Two months ago, I blogged about the real unemployment rate at 15.6 percent. This is the overall rate of unemployment, also referred to as the U-6 measure. One of my favorite urban researchers/blogger, Richard Florida, writes that it is now at 16.4 percent.
(U-6 is total unemployed, plus all marginally attached workers, plus total employed part time for economic reasons, as a percent of the civilian labor force plus all marginally attached workers.)
So, let us do some crude math. The national unemployment rate is at 9.4 percent, but the U-6 measure is at 16.4 percent.
In Oregon, unemployment is at 12 percent. Which means, it is not unreasonably to think of Oregon's U-6 measure to be at 20 percent. This is some Great Recession!

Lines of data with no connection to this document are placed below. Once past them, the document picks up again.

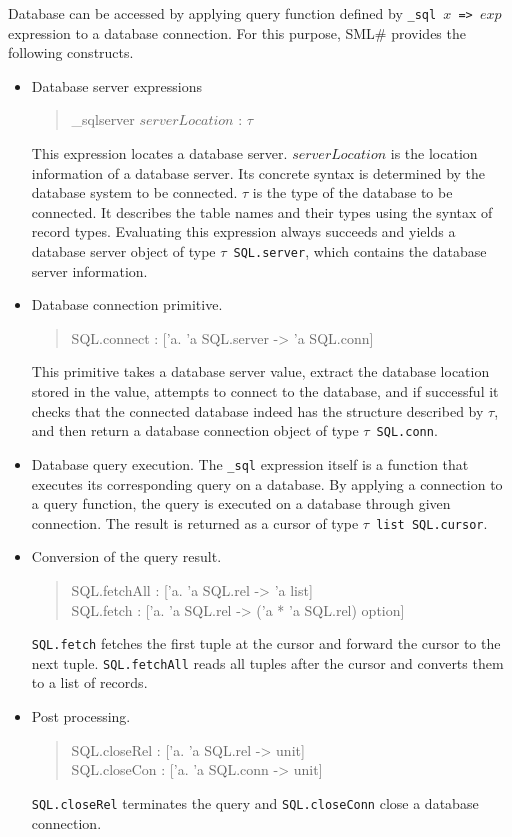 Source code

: \documentclass{jbook}
\newcommand{\smlsharp}{SML\#}
\newenvironment{program}{\begin{quote}\begin{tt}}%
                        {\end{tt}\end{quote}}
\begin{document}
\else%
	Database can be accessed by applying query function defined by
{\tt \_sql $x$ => $exp$} expression to a database connection.
	For this purpose, \smlsharp{} provides the following constructs.
\begin{itemize}
\item Database server expressions
\begin{program}
\_sqlserver $serverLocation$ : $\tau$
\end{program}
	This expression locates a database server.
	$serverLocation$ is the location information of a database
server.
	Its concrete syntax is determined by the database system to be
connected.
	$\tau$ is the type of the database to be connected.
	It describes the table names and their types using the syntax
of record types.
	Evaluating this expression always succeeds and  yields a
database server object of type {\tt $\tau$ SQL.server}, which contains
the database server information.
\item Database connection primitive.
\begin{program}
SQL.connect : ['a. 'a SQL.server -> 'a SQL.conn]
\end{program}
	This primitive takes a database server value, extract the
database location stored in the value, attempts to connect to the
database, and if successful it checks that the connected database
indeed has the structure described by $\tau$, and then return 
a database connection object of type {\tt $\tau$ SQL.conn}.
	
\item Database query execution.
	The {\tt \_sql} expression itself is a function that executes
its corresponding query on a database.
	By applying a connection to a query function,
the query is executed on a database through given connection.
	The result is returned as a cursor of type
{\tt $\tau$ list SQL.cursor}.

\item Conversion of the query result.
\begin{program}
SQL.fetchAll : ['a. 'a SQL.rel -> 'a list]\\
SQL.fetch : ['a. 'a SQL.rel -> ('a * 'a SQL.rel) option]
\end{program}
	{\tt SQL.fetch} fetches the first tuple at the cursor and
forward the cursor to the next tuple.
	{\tt SQL.fetchAll} reads all tuples after the cursor and
converts them to a list of records.

\item Post processing.
\begin{program}
SQL.closeRel : ['a. 'a SQL.rel -> unit]\\
SQL.closeCon : ['a. 'a SQL.conn -> unit]
\end{program}
	{\tt SQL.closeRel} terminates the query and {\tt SQL.closeConn}
close a database connection.
\end{itemize}
\fi%
		
\end{document}

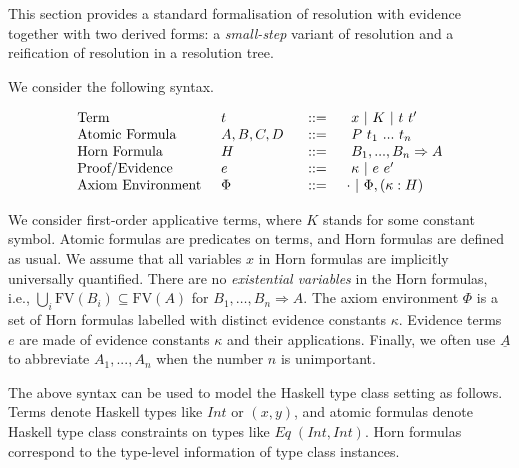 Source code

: \documentclass{llncs}
\newcommand{\Conid}[1]{\mathit{#1}}
\newcommand{\Varid}[1]{\mathit{#1}}
\begin{document}
This section provides a standard formalisation of resolution with evidence
together with two derived forms: a
\emph{small-step} variant of resolution and a reification of resolution in a
resolution tree.

We consider the following syntax.
\begin{definition}
{\small
\[\begin{array}{l@{\hspace{5mm}}l@{\hspace{5mm}}c@{\hspace{5mm}}l}
  \text{Term} & t \ & ::= & \ x \ | \ K\ | \ t\ t' \\
  \text{Atomic Formula} & A, B, C, D\ & ::= & \ P\ t_1 \ ...\ t_n \\
  \text{Horn Formula} & H \ & ::= & \ B_1,..., B_n \Rightarrow A \\
  \text{Proof/Evidence} & e \ & ::= & \ \kappa \ |\ e \ e' \\
  \text{Axiom Environment} & \Phi \ & ::= & \cdot \ | \ \Phi, (\kappa : H) 
\end{array} \]}
\end{definition}

We consider first-order applicative terms, where $K$ stands for some 
constant symbol. Atomic formulas are predicates
on terms, and Horn formulas are defined as usual. We assume that 
all variables $x$ in Horn formulas are implicitly universally quantified.
There are no \textit{existential variables} in the Horn formulas, i.e.,
$\bigcup_i \mathrm{FV}(B_i) \subseteq \mathrm{FV}(A)$ for $B_1,\ldots,B_n
\Rightarrow A$. 
The axiom environment $\Phi$ is a set of Horn formulas labelled with distinct
evidence constants $\kappa$. Evidence terms $e$ are made of evidence
constants $\kappa$ and their applications. Finally, 
we often use $\underline{A}$ to abbreviate $A_1,..., A_n$ when the number $n$ is
unimportant. 







The above syntax can be used to model the Haskell type class setting as follows.
Terms denote Haskell types like \ensuremath{\Conid{Int}} or \ensuremath{(\Varid{x},\Varid{y})}, and atomic formulas
denote Haskell type class constraints on types like \ensuremath{\Conid{Eq}\;(\Conid{Int},\Conid{Int})}. Horn formulas
correspond to the type-level information of type class instances. 
\end{document}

But, here is what I don't get: why are oil prices increasing this rapidly then? For crying out loud, it oil prices broke the $70 mark for the first time since the phenomenal plunge last year. The more I think about it, the more I am convinced that the jump in oil prices is not because of an anticipated fast global economic growth. Instead, it is because (a) investors are betting on it, as much as they bet on share prices, and (b) the dollar is losing value, and oil exporters always raise prices to factor in the loss in the greenback's worth.
On March 4th, I euro got 1.2555 dollars. The latest? 1 euro = 1.4177 dollars. That is 16 percent in three months. No wonder then that Geithner is on a mission to convince the Chinese that the dollar is ok. And Bernanke is worried about the deficits. Hey guys, talk up the dollar.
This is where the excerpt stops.